R has great features if we want to perform statistical analysis on a database, or we would like to create data visualization as quickly and easily as possible. It would be worth to possess the advanteges of R in Hadoop environment.
It is possible to create Spark jobs in R. However in Cloudera's Hadoop distribution there is no support of getting Impala to work with R. We are only able to communicate with Impala service via SQL.
There is a solution which enables you to communicate with Impala daemons via R. It is also possible to have the Hadoop environment with Impala installed remotely and reach it from your desktop client. For this we need a special R package called RImpala. With the help of RImpala we are able to connect to a remote Impala daemon via JDBC connection. Thus we can write R code which invokes the Impala service and the Impala query runs on the Hadoop cluster. Assuming since it is a Hadoop cluster, we have large amount of data there which couldn't be processed on our local machine with R tools.
What do we need for this process?
During this post we assume that we already have a preinstalled Cloudera Hadoop distribution somewhere, and we also have a client device where R can be installed. Network conditions have to allow us to reach Impala service (at least one node of the cluster where an Impala daemon is running) from our client, the default port is 21050.
On the client you need to have:
- installed R environment
- installed Java (>=1.5)
- Cloudera Impala JDBC connector
- RImpala package
- RStudio (optional)
How it works
First we need to install the RImpala package
- Open RStudio.
- In Rstudio click on Install Packages menu under Tools. Then we just simply have to type the package name (RImpala) into the pop-up window.
- Choose a directory for the package to download.
Connecting to Impala
- First we have to invite RImpala lib with library(“RImpala”). This loads rJava package.
After that we have to pass the path of JDBC connector to R with
R1rimpala.init(impala_home = NULL, libs="C:/Users/username/Documents/R/impala-jdbc-0.5-2")
In case of using Windows we have to take care of using forward slash instead of backslash.
If the previous steps succeeded, we are able to connect to Impala.
It would be possible to authenticate with Kerberos. In that case we would have to use another parameter called principal.
- If we have done everything well, R notes this with a TRUE sign and we are now connected to the Impala service.

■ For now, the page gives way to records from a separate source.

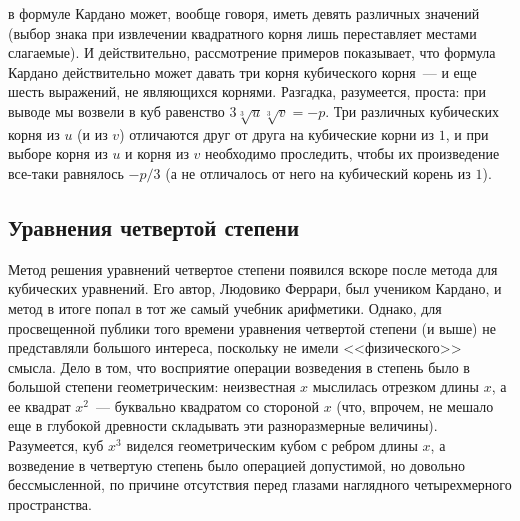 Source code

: \documentclass[a4paper,11pt]{scrartcl}
\theoremstyle{plain}
\theoremstyle{definition}
\begin{document}
\begin{itemize}
в формуле Кардано может, вообще говоря, иметь девять различных
значений (выбор знака при извлечении квадратного корня лишь
переставляет местами слагаемые).
И действительно, рассмотрение примеров показывает, что формула Кардано
действительно может давать три корня кубического корня~--- и еще шесть
выражений, не являющихся корнями.
Разгадка, разумеется, проста: при выводе мы возвели в куб равенство
$3\sqrt[3]{u}\sqrt[3]{v} = -p$.
Три различных кубических корня из $u$ (и из $v$) отличаются друг от
друга на кубические корни из $1$, и при выборе корня из $u$ и корня из
$v$ необходимо проследить, чтобы их произведение все-таки равнялось
$-p/3$ (а не отличалось от него на кубический корень из $1$).
\end{itemize}

\subsection{Уравнения четвертой степени}

Метод решения уравнений четвертое степени появился вскоре после метода
для кубических уравнений. Его автор, Людовико Феррари, был учеником
Кардано, и метод в итоге попал в тот же самый учебник арифметики.
Однако, для просвещенной публики того времени уравнения четвертой
степени (и выше) не представляли большого интереса, поскольку не имели
<<физического>> смысла.
Дело в том, что восприятие операции возведения в степень было в
большой степени геометрическим: неизвестная $x$ мыслилась отрезком
длины $x$, а ее квадрат $x^2$~--- буквально квадратом со стороной $x$
(что, впрочем, не мешало еще в глубокой древности складывать эти
разноразмерные величины). Разумеется, куб $x^3$ виделся геометрическим
кубом с ребром длины $x$, а возведение в четвертую степень было
операцией допустимой, но довольно бессмысленной, по причине отсутствия
перед глазами наглядного четырехмерного пространства.
\end{document}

Creating Impala query with R
There are 10 functions implemented in RImpala package. We have already checked init and connect. The most important function of the package is the rimpala.query() function. With the help of the query function we are able to pass an SQL query to the Impala as a string parameter of the function. And, what is really the strenght of RImpala, we can easily give the results of the remotely ran query to a variable in our R environment.
From that point our data is already transferred to our client within R. We are now able to do statistical analysis with the power and efficiency of R language.
The most important thing is that we have to take into account that we copied data from Hadoop to our client. Hadoop is probably not only accidentally called Big Data framework, but also it contains a large amount of data which cannot be stored or/and processed within our client. So when we make an Impala query, it has to be made sure that Big Data turns into Small Data when it has given back to the variable on our client. The border between these two things is not predetermined, but a good data scientist always knows how much amount of data can be still considered as "small" in the current environment.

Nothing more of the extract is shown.